L’80% della popolazione adulta soffre di mal di schiena. Le ricerche hanno evidenziato che solo il 20% di questi dolori è provocato da problemi specifici della colonna vertebrale, il restante 80% è dovuto a cause non specifiche:
- Cause specifiche: (20%)
deformità congenite,
anomalie di sviluppo.
- Cause non specifiche: (80%)
viscerali,
traumi e microtraumi ripetuti,
sovrappeso,
stress psicologico,
posture, movimenti scorretti e ripetuti,
scarsa attività fisica.
Se analizziamo questi dati statistici ci accorgiamo che possiamo fare molto per evitare o almeno ridurre in gran parte i dolori e problemi vertebrali perché tutte le principali cause possono essere controllate con un’adeguata prevenzione.
La prima cosa da fare?
Una valutazione posturale, immediata, senza attendere sintomi oppure non sottovalutando quelli presenti.
La postura è la posizione del corpo umano nello spazio e la relativa relazione tra i suoi segmenti corporei. La postura può essere: in stazione eretta (monopodalica o bipodalica), da seduto, in decubito (prono, supino, laterale destro e laterale sinistro).

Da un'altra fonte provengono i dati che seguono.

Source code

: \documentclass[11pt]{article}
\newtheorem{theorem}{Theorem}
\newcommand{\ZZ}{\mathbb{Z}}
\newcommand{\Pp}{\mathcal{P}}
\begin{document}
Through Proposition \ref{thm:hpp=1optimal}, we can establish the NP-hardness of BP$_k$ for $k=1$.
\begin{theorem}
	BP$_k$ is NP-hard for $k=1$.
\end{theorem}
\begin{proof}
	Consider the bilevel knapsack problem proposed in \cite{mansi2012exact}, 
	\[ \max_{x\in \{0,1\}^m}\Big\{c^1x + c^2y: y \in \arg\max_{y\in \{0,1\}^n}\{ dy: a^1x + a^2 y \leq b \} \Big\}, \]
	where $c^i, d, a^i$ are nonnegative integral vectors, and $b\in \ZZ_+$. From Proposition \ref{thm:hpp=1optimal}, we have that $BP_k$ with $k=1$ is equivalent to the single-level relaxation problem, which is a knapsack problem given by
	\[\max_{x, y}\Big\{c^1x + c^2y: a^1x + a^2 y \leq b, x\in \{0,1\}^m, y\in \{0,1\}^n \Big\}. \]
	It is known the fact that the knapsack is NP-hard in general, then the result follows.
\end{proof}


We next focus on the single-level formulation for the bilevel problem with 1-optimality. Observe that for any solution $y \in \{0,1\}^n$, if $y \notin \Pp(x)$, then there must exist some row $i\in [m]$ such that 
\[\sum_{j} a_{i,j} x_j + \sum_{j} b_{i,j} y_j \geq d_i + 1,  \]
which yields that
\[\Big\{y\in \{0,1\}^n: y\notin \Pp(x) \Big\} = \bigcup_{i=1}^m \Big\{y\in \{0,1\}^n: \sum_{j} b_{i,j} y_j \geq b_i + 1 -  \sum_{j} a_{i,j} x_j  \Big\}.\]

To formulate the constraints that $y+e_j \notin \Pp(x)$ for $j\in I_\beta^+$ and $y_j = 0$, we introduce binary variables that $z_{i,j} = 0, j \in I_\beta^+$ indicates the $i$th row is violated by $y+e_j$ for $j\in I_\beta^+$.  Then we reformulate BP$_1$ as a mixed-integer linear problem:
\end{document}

La corretta postura può definirsi sinteticamente come la “deformazione coerente della gravità, in altre parole la corretta postura altro non è che la posizione più idonea del nostro corpo nello spazio per attuare le funzioni antigravitarie con il minor dispendio energetico sia in deambulazione che in stazionamento; ad essa vengono a concorrere vari fattori (neurofisiologici, biomeccanici, emotivi, psicologici e relazionali).
Attraverso la valutazione della postura, su tutti i piani dello spazio, si evidenzieranno:
- paramorfismi, deformità transitorie, correggibili non sostenute da alterazioni scheletriche;
- dismorfismi, modificazioni della normale morfologia sostenute da alterazioni congenite o acquisite.
Un paramorfismo può essere corretto, immediatamente, anche eseguendo degli esercizi, designati da uno specialista, specifici in totale autonomia, oppure attraverso la ginnastica posturale individuale.
Nel dismorfismo possono essere corretti i sintomi, tenendo sotto controllo la causa, prima con una ginnastica posturale individuale e poi con esercizi posturali specifici da fare in autonomia.
Questo vale sia nell’adulto ma soprattutto nel bambino.
In età adulta si possono presentare delle deformità transitorie, causate da delle cattive abitudini, ma spesso si presentano dei sintomi dovuti da delle modificazioni morfologiche sottovalutate da bambino.
Nel bambino si presentano molto spesso delle deformità transitorie, dovute all’accrescimento, e non solo, se valutate e trattate in tempo si evita che si trasformino in dismorfismi, quindi, in cure lunghe ed interminabili.